Los dominicanos tenemos una visión excesivamente “juridizada” de la vida en democracia. Tal y como ha señalado Eduardo Jorge en más de una ocasión, tenemos una relación mágico-religiosa con el Derecho.
Pensamos que todo el bien y todo el mal tienen su origen en las leyes o en la falta de ellas.
Esta visión nos hace recurrir constantemente a la modificación del ordenamiento jurídico.
No es que no haga falta, sí la hace. Sobre todo porque el Derecho es un conjunto de reglas en necesidad de constante transformación para poder atender una realidad igualmente variable.
Pero este énfasis en las disposiciones jurídicas nos hace olvidar que hay algo fundamental que les sirve de sostén: las normas democráticas.
Ningún sistema jurídico puede operar al margen de la buena fe de sus actores y del cumplimiento de ciertas normas mínimas de convivencia social y política.
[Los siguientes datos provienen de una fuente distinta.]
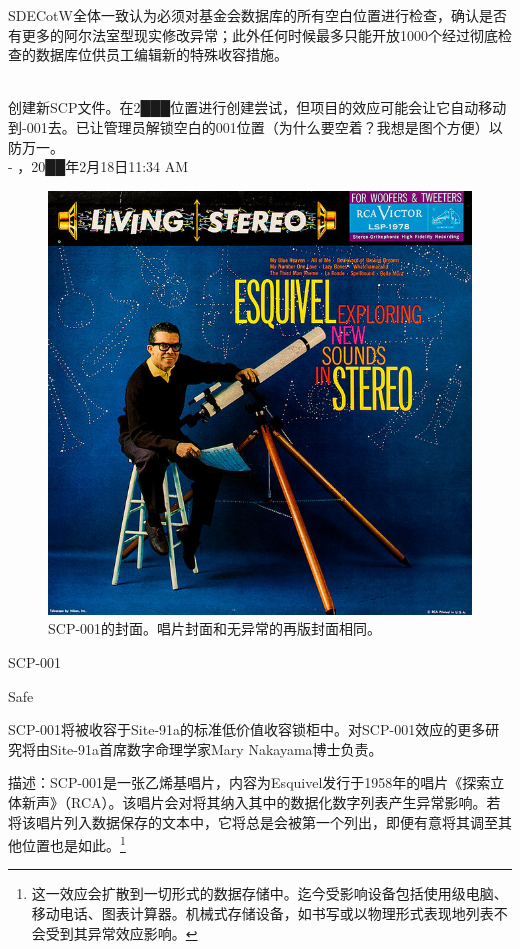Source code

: SDECotW全体一致认为必须对基金会数据库的所有空白位置进行检查，确认是否有更多的阿尔法室型现实修改异常；此外任何时候最多只能开放1000个经过彻底检查的数据库位供员工编辑新的特殊收容措施。


\newpage



\begin{scpbox}
 \\
创建新SCP文件。在2███位置进行创建尝试，但项目的效应可能会让它自动移动到-001去。已让管理员解锁空白的001位置（为什么要空着？我想是图个方便）以防万一。 \\
- ，20██年2月18日11:34 AM
\end{scpbox}

\begin{figure}[H]
	\centering
	\includegraphics[width=0.5\linewidth]{images/SCP-001-a-record-2.jpg}
	\caption*{SCP-001的封面。唱片封面和无异常的再版封面相同。}
\end{figure}

SCP-001

Safe

SCP-001将被收容于Site-91a的标准低价值收容锁柜中。对SCP-001效应的更多研究将由Site-91a首席数字命理学家Mary Nakayama博士负责。

描述：SCP-001是一张乙烯基唱片，内容为Esquivel发行于1958年的唱片《探索立体新声》（RCA）。该唱片会对将其纳入其中的数据化数字列表产生异常影响。若将该唱片列入数据保存的文本中，它将总是会被第一个列出，即便有意将其调至其他位置也是如此。\footnote{这一效应会扩散到一切形式的数据存储中。迄今受影响设备包括使用级电脑、移动电话、图表计算器。机械式存储设备，如书写或以物理形式表现地列表不会受到其异常效应影响。\label{footnote 2}}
La capacidad coercitiva del Estado sólo puede operar medianamente bien cuando las infracciones son la excepción y no la regla.
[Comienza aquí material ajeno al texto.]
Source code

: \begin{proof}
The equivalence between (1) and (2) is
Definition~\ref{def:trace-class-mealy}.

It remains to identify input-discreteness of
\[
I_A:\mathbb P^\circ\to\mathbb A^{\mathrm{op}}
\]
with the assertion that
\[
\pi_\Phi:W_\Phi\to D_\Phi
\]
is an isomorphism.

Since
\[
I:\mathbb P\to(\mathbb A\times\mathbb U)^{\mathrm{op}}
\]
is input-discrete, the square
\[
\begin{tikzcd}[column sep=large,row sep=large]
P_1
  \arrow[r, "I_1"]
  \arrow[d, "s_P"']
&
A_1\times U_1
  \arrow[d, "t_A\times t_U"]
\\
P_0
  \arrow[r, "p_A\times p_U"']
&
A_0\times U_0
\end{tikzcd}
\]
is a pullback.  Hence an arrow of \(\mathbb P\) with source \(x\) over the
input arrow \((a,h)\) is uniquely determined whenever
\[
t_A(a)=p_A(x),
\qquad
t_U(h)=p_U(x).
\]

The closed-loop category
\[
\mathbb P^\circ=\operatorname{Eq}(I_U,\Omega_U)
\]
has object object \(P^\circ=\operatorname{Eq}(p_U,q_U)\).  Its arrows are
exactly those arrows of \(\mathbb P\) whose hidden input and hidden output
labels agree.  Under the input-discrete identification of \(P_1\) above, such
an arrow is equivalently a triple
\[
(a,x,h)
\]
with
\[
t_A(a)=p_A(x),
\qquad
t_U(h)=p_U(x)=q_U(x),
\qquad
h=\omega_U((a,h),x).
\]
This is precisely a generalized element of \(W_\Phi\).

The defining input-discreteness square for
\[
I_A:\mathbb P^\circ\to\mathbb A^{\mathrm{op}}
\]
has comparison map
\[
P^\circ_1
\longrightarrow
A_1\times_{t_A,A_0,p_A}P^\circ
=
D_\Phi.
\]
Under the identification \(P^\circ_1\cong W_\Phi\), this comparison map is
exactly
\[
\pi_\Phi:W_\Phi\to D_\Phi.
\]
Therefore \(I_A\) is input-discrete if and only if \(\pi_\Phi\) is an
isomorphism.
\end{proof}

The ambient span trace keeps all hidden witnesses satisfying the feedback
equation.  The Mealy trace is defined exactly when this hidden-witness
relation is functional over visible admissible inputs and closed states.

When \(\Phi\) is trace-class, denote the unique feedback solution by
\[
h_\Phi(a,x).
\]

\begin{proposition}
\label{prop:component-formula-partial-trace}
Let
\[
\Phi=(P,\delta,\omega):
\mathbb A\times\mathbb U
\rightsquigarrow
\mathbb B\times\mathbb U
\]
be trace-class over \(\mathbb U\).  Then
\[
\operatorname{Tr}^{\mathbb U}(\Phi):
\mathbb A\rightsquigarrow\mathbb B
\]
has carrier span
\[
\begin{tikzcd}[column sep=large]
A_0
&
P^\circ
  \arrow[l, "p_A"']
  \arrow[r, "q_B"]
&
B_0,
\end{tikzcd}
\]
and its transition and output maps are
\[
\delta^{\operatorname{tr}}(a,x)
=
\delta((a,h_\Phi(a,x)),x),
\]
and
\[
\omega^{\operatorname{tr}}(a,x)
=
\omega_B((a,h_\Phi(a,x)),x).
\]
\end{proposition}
De la misma manera, los sistemas democráticos no pueden funcionar adecuadamente si quienes participan de él no aceptan sus derrotas o quienes vencen utilizan la autoridad que les ha sido confiada como un simple instrumento para ajustar cuentas con sus adversarios.
Quienes están en posición de ejercer el poder democrático deben vencer la tentación de alimentar la desconfianza en el sistema y los comportamientos carentes de buena fe. Después de todo, el poder político sigue leyes muy parecidas a las de la materia: ni se crea ni se destruye, sólo cambia de manos.
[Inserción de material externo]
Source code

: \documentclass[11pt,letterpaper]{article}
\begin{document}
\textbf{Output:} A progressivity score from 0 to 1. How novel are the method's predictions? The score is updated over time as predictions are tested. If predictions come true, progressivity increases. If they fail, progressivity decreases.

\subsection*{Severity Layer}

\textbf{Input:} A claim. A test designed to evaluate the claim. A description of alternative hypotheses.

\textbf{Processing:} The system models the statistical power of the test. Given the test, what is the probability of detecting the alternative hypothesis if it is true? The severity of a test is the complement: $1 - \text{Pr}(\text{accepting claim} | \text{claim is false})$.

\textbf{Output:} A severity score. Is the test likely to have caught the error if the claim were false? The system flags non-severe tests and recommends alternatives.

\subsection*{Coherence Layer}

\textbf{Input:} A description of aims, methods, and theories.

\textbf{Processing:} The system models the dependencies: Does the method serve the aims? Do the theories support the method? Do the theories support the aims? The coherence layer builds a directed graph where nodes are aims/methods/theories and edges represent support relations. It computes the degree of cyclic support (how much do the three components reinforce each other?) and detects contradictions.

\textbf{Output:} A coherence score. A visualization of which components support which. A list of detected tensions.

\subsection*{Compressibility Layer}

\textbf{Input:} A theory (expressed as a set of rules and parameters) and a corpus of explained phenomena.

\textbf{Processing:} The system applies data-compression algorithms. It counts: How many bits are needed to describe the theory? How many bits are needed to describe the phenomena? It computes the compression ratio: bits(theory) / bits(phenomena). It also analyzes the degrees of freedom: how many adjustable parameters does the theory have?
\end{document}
En América Latina, y como hemos visto en las últimas semanas también más allá, tiene tiempo paseándose un peligroso fantasma: el de la antipolítica.
La tendencia a demonizar a los adversarios políticos paga réditos a corto plazo, también el abuso del poder confiado. Ambos resultados tienen como consecuencia la erosión paulatina del cimiento de la vida en democracia. Tengamos cuidado.